Click to run the codes in Google colab.

                
        import numpy as np
        def generate_matrix_dft(N, K):
            
            """Generate a DFT (discete Fourier transfrom) matrix
            Args:
                N: Number of samples
                K: Number of frequency bins
            Returns:
                dft: The DFT matrix
            """
            dft = np.zeros((K, N), dtype=np.complex128)
            for n in range(N):
                for k in range(K):
                    dft[k, n] = np.exp(-2j * np.pi * k * n / N)
            return dft
    
        N = 32
        dft_mat = generate_matrix_dft(N, N)
    
        def my_DFT(x):
            """Compute the discete Fourier transfrom (DFT)
            Args:
                x: Signal to be transformed
            Returns:
                X: Fourier transform of `x`
            """
            x = x.astype(np.complex128)
            N = len(x)
            dft_mat = generate_matrix_dft(N, N)
            return np.dot(dft_mat, x)

        def genComplexSine(k, N):
            import numpy as np
            int(N) if N >= 1 else False
            int(k) if 0 < k < (N - 1) else False
            n = np.arange(0,N)
            
            cSine = np.exp(-1j * 2 * np.pi * k * n / N)
            return cSine

DFT Review

                
        from IPython.display import Math
        import numpy as np
        import matplotlib.pyplot as plt
        #%matplotlib inline 
        #import mpld3 
        #mpld3.enable_notebook()

The DFT can be understood as the projection of a signal into a finite set of complex sine waves. It is able to figure out how much of each sinusoid is present in the signal. (Where each sinusoid has a period equal to k over N samples.)
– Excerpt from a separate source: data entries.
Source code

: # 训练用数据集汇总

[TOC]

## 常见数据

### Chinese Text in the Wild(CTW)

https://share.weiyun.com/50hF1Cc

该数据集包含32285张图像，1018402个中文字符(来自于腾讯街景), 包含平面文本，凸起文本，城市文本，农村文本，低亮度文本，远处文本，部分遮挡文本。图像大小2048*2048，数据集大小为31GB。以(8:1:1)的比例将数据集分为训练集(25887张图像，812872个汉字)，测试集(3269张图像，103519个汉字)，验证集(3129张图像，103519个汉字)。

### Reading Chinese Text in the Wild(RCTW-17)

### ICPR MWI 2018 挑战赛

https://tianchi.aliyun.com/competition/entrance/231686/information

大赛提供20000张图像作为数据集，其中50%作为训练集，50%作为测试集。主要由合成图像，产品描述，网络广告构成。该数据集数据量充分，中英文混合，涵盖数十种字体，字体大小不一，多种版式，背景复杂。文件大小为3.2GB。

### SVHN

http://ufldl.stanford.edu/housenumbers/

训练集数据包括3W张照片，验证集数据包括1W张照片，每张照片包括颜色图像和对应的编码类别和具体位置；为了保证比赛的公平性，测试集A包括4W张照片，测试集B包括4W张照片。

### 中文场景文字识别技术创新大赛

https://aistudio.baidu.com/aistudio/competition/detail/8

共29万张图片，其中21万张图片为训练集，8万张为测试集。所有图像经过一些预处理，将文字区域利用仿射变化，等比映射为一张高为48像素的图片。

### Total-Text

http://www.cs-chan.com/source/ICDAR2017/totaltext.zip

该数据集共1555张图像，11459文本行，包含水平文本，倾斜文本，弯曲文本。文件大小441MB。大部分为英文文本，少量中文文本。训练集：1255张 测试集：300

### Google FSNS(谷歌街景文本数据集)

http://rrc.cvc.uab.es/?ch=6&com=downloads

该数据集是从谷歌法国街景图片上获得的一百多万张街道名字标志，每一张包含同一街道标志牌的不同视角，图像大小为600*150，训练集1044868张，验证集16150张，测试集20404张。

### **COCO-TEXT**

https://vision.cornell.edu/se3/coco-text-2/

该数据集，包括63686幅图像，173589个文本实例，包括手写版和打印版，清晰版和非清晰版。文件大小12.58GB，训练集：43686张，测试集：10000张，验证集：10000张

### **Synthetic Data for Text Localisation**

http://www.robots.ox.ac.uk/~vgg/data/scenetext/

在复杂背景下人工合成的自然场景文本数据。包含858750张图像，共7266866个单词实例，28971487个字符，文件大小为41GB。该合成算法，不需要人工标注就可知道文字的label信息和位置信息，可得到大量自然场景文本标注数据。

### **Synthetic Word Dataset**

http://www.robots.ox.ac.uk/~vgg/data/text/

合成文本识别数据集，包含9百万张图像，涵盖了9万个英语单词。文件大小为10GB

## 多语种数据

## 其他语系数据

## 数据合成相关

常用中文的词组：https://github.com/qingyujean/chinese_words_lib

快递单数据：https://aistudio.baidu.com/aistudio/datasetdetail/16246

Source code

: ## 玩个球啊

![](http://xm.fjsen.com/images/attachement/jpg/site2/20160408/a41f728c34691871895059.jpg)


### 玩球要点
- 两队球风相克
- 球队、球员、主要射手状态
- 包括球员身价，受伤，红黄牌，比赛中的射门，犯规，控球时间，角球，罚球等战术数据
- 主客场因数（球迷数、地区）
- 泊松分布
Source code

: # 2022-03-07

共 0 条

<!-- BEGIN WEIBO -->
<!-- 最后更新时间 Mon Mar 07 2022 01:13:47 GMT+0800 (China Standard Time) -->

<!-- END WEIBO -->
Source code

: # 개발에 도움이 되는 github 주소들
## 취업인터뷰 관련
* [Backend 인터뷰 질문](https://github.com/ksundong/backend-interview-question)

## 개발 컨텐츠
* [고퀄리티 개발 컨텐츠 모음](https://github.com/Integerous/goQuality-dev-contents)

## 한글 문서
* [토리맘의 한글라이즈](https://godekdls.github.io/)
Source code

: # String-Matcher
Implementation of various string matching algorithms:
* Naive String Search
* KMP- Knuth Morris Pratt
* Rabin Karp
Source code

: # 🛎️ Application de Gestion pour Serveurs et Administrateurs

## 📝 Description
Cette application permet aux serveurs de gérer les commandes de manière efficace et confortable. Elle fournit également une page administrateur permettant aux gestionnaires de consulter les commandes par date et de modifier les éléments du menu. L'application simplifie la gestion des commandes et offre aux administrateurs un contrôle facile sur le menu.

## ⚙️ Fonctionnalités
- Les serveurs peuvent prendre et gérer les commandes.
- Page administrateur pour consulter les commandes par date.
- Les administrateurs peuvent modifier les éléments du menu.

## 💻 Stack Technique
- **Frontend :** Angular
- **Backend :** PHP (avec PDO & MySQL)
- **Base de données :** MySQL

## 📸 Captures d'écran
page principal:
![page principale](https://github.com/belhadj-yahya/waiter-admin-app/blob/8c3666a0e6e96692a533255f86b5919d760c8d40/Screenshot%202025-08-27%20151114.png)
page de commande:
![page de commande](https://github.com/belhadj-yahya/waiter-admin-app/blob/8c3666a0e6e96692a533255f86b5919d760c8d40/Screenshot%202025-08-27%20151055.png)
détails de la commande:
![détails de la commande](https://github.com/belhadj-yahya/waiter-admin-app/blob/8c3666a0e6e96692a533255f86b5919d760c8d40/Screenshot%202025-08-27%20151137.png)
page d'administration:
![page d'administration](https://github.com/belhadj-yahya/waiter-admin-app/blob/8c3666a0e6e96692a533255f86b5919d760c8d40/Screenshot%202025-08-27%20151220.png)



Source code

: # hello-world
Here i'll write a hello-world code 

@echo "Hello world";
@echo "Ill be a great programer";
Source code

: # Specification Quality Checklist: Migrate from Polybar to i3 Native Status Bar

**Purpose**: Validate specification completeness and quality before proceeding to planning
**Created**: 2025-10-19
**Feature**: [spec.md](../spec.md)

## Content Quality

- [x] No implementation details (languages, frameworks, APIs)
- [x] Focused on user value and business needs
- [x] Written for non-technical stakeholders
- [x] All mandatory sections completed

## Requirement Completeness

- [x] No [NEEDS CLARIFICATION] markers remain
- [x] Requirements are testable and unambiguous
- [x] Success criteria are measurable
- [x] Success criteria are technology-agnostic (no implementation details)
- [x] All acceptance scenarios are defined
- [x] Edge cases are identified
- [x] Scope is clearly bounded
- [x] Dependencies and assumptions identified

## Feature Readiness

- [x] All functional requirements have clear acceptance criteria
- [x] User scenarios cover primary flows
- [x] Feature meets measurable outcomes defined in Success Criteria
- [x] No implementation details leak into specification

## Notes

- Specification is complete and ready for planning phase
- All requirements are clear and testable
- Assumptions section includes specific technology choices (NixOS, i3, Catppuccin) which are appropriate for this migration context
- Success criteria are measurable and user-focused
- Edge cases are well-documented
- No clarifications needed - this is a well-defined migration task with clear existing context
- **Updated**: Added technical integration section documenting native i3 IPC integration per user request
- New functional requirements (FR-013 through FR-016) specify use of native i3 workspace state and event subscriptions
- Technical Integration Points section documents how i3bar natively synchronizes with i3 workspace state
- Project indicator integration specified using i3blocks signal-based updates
First, some linear algebra:

Before we get into the Fourier transform properly, let's switch gears for a bit and work with points in the 2-dimensional plane.

Consider the vector $\vec{v} = (3, 4)$.

                
        plt.quiver([0, 0, 0], [0, 0, 0], [3, 5*1, 0], [-4, 0, 5*-1], angles='xy', scale_units='xy', scale=1, color=['r', 'black', 'black'])
        plt.xlim(-10, 10)
        plt.ylim(-10, 10)
        plt.show();

We can represent this vector as a linear combination of unit vectors $\hat{x} = (1,0)$ and $\hat{y} = (0,1)$

$$\vec{v} = A\hat{x} + B\hat{y}$$

To find $A$ and $B$, we simply take the dot product of $\vec{v}$ with $\hat{x}$ and $\hat{y}$ respectively.

$$A = \vec{v} \cdot \hat{x} = 3\cdot1 + 4\cdot0 = 3$$

$$B = \vec{v} \cdot \hat{y} = 3\cdot0 + 4\cdot1 = 4$$

Or, to put it another way

$$\vec{v} = \sum_{n=0}^{N} (\vec{v} \cdot \hat{x}_n)\hat{x}_n$$

This example is painfully trivial, but let's now consider an alternate coordinate system in which $\hat{x}' = \left(\frac{\sqrt{3}}{2}, \frac{1}{2}\right)$ and $\hat{y}' = \left(\frac{-1}{2}, \frac{\sqrt{3}}{2}\right)$

                
        plt.quiver([0, 0, 0], [0, 0, 0], [3, 5*np.sqrt(3)/2, 5*-1/2], [-4, 5*-1/2, 5*-np.sqrt(3)/2], angles='xy', scale_units='xy', scale=1, color=['r', 'b', 'b'])
        plt.xlim(-10, 10)
        plt.ylim(-10, 10)
        plt.show()

To represent $\vec{v}$ in this new coordinate system, ($\vec{v}'$), we replace $\hat{x}_n$ with $\hat{x}_n'$ in the previous equation.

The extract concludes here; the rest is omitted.